The notation for the eigen-decomposition of the
component covariance matrices is as follows
\[
\Sigma_j= \lambda_j^{1/p} \Omega_j \Gamma_j \Omega_j' \qquad j=1, 2, \ldots, k
\]

The dimension of matrices $\Omega_j$ (rotation) and $\Gamma_j$ (shape) is $p\times p$.

$c_{det}=$ scalar, constraint associated with the determinants.

$c_{shw}=$ scalar, constraint inside each group of the shape matrix.

$c_{shb}=$ scalar, constraint among groups of the shape matrix.

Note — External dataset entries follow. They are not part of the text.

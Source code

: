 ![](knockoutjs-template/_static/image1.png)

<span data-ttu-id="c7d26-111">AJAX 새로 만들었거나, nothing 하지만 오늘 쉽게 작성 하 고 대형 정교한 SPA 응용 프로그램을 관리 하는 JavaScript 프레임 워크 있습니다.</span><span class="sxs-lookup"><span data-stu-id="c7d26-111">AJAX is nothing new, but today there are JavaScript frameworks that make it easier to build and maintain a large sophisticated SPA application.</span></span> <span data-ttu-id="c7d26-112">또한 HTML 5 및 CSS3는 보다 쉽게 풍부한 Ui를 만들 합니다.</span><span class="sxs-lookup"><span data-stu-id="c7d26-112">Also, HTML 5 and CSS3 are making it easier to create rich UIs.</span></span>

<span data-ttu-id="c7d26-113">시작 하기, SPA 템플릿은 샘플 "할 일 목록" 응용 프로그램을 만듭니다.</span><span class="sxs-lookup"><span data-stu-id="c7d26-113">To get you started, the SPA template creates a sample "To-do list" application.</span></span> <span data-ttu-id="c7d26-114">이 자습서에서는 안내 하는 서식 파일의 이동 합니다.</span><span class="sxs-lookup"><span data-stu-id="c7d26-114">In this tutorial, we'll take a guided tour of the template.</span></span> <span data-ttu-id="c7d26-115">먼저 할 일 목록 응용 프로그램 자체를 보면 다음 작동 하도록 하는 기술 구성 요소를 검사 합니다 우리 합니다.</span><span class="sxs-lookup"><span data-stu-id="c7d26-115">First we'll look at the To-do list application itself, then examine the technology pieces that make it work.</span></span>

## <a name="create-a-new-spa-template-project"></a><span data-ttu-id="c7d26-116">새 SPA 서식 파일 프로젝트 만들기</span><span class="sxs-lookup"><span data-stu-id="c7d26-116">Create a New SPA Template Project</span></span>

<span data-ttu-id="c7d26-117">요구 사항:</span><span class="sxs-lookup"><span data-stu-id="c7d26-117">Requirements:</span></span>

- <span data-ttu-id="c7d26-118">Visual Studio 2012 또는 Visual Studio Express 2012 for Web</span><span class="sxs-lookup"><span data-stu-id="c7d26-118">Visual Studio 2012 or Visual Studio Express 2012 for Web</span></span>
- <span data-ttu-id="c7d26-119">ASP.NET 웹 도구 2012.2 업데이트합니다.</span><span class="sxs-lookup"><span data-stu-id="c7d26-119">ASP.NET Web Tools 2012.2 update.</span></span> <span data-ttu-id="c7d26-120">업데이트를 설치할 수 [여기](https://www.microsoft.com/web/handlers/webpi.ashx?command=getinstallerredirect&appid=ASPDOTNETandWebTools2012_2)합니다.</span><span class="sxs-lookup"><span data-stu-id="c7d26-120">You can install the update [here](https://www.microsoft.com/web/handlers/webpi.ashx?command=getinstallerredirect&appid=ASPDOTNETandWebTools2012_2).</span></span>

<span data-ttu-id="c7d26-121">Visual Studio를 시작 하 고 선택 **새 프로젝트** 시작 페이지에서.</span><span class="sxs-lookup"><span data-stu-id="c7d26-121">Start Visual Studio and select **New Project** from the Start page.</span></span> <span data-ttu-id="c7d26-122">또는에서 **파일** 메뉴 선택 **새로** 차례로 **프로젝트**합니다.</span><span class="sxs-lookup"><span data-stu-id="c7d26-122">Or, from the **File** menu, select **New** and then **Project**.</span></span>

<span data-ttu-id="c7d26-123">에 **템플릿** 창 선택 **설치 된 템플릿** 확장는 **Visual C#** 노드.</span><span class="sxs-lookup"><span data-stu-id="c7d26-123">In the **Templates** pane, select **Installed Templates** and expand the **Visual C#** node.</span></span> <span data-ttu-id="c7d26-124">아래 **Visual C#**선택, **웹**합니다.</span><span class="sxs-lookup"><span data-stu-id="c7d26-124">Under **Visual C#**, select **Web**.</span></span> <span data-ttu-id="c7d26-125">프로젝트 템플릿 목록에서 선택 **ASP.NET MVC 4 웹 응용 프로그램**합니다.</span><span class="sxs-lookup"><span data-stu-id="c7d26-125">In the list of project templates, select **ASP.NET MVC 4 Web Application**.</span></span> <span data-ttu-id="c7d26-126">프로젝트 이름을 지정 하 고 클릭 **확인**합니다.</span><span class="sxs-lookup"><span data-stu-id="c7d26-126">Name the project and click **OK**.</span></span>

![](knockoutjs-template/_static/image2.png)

Note that if you impose equal volumes $c_{det}=1$. Similarly, if you
impose a spherical shape $c_{shw}=1$.

We also denote with

[

**1**] $\Sigma_B$ the 3D array of size $p\times p \times k$ containing the
empirical covariance matrices of the $k$ groups, before applying the
constraints coming from the 14 parametrizations. In the code $\Sigma_B$
is called $SigmaB$. The $j$-th slice of this 3D array of size $p\times
p$ is denoted with symbol $\hat \Sigma_j$.

[

**2**] $\Omega$ the 3D array of size $p\times p \times k$ containing the
rotation matrices of the $k$ groups. In the code $\Omega$ is called
$OMG$. The $j$-th slice of this 3D array of size $p\times p$ is called
$\hat \Omega_j$.

[

**3**] $\Gamma$ the $p\times k$ matrix containing in column $j$, with
$j=1, 2, \ldots, k$, the diagonal elements of matrix $\Gamma_j$ (shape
matrix of group j). In the code matrix $\Gamma$ is called GAM.

After the application of this routine, the product of the elements of
each column of matrix GAM is equal to 1.

The ratio among the largest (second largest, ...smallest) elements of
each column is not greater than $c_{shb}$ (pa.shb).

The ratio of the elements of each column is not greater than
$c_{shw}$ (pa.shb). All the columns of matrix GAM are equal if the second
letter of modeltype is E. All the columns of matrix GAM are
equal to 1 if the second letter of modeltype is I.

[

**4**] niini the vector of length $k$ containing the number of units
(weights) associated to each group.

[

**5**] $\lambda$ = the vector of length $p$ containing in the $j$-th
position $\lambda_j^{1/p}=|\Sigma_j|^{1/p}$. In the code vector
$\lambda$ is called $lmd$.

The elements of lmd satisfy the constraint pa.cdet in the sense that
$\max(lmd) / \min(lmd) \leq pa.cdet^{(1/p)}$. In other words, the
ratio between the largest and the smallest determinant is not
greater than pa.cdet. All the elements of vector lmd are equal
if modeltype is E** or if $c_{det}=1$ (pa.cdet=1).